Now I quite like John Key myself, but this sounds like a serious boy crush. Garth should just ask Bronagh directly if she is okay with him dating John also.

But that really sums up Mr Key. He is a man of the people, as yet unspoiled by the poisonous atmosphere of power politics, and in spite of his position and spectacular wealth remains one of us.

He is every bit at home in the company of a class of primary schoolkids as he is with the man and woman in the street, or in the company of the world’s high and mighty. He is amiable, engaging, good-natured, highly intelligent, humorous and, most of all, unaffected.

You feel comfortable in his presence; there is no “side” to him, no insistence on protocol, no efforts to protect him from the hoi polloi. And one of his most attractive traits, which he makes no effort to hide, is his unbridled enthusiasm for, and utter delight in, being Prime Minister.

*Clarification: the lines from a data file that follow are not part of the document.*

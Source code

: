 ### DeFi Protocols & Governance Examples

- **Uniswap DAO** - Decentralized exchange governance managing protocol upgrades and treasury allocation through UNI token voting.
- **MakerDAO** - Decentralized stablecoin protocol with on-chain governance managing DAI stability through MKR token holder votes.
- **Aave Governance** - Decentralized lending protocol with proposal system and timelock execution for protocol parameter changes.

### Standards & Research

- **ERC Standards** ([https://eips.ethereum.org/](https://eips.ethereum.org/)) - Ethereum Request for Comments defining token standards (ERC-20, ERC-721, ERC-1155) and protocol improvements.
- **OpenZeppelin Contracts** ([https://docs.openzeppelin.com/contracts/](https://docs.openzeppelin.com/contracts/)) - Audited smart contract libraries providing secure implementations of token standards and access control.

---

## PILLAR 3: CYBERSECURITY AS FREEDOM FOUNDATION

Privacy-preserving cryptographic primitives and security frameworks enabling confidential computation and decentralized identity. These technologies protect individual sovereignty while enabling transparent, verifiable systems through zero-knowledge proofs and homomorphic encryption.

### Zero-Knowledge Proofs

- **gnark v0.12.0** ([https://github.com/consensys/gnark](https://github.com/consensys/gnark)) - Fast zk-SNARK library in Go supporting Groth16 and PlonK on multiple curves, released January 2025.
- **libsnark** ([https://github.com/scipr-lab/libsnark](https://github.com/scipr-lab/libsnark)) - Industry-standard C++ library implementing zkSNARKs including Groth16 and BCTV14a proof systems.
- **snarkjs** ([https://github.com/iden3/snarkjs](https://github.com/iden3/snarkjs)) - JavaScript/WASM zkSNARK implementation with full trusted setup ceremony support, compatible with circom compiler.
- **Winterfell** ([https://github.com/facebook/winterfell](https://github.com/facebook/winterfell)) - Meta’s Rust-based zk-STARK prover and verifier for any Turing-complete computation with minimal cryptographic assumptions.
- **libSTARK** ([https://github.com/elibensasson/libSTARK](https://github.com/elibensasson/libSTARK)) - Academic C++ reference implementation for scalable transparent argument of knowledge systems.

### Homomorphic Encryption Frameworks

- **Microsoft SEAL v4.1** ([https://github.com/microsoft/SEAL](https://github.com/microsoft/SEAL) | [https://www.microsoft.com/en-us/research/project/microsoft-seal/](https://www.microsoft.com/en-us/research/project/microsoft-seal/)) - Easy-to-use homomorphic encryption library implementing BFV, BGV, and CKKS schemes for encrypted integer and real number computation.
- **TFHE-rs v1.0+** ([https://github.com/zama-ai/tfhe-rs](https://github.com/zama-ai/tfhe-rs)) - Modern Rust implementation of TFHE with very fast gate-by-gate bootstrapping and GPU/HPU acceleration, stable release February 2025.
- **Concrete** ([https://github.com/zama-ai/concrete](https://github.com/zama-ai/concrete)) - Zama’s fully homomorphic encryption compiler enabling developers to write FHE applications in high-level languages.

Garth is right that Key has not changed greatly since becoming PM. Many media have remarked on this.

The enthusiasm for the job may well be part of his popularity, as it does not come across as enthusiasm for power in its own right. Helen Clark often said she enjoyed the job massively, but her public persona was almost that it was an obligation she had to endure to make life better for us all.

Unlike so many of our leading politicians in recent times, he has not graduated from the schoolroom or the lecture hall or the law office into politics, but has achieved significant personal success in the real world.

Thus he is short on theory and long on practice, and his readiness to admit to making a mistake or an error of judgment, so rare in politics, is just another quality appreciated by us Kiwis. He doesn’t U-turn; he simply closes one door and opens another.

Umm, I’m not sure calling a u-turn a nicer name, means it is not a u-turn!

Where I do agree, is that Key does not see a compromise as a sign of weakness. His commercial background has him seeing it as how you make progress.

Nor is he – as so many wealthy people are – miserly. He is reported to give freely to charitable causes, and insists on paying for his wife to accompany him when he has to travel overseas.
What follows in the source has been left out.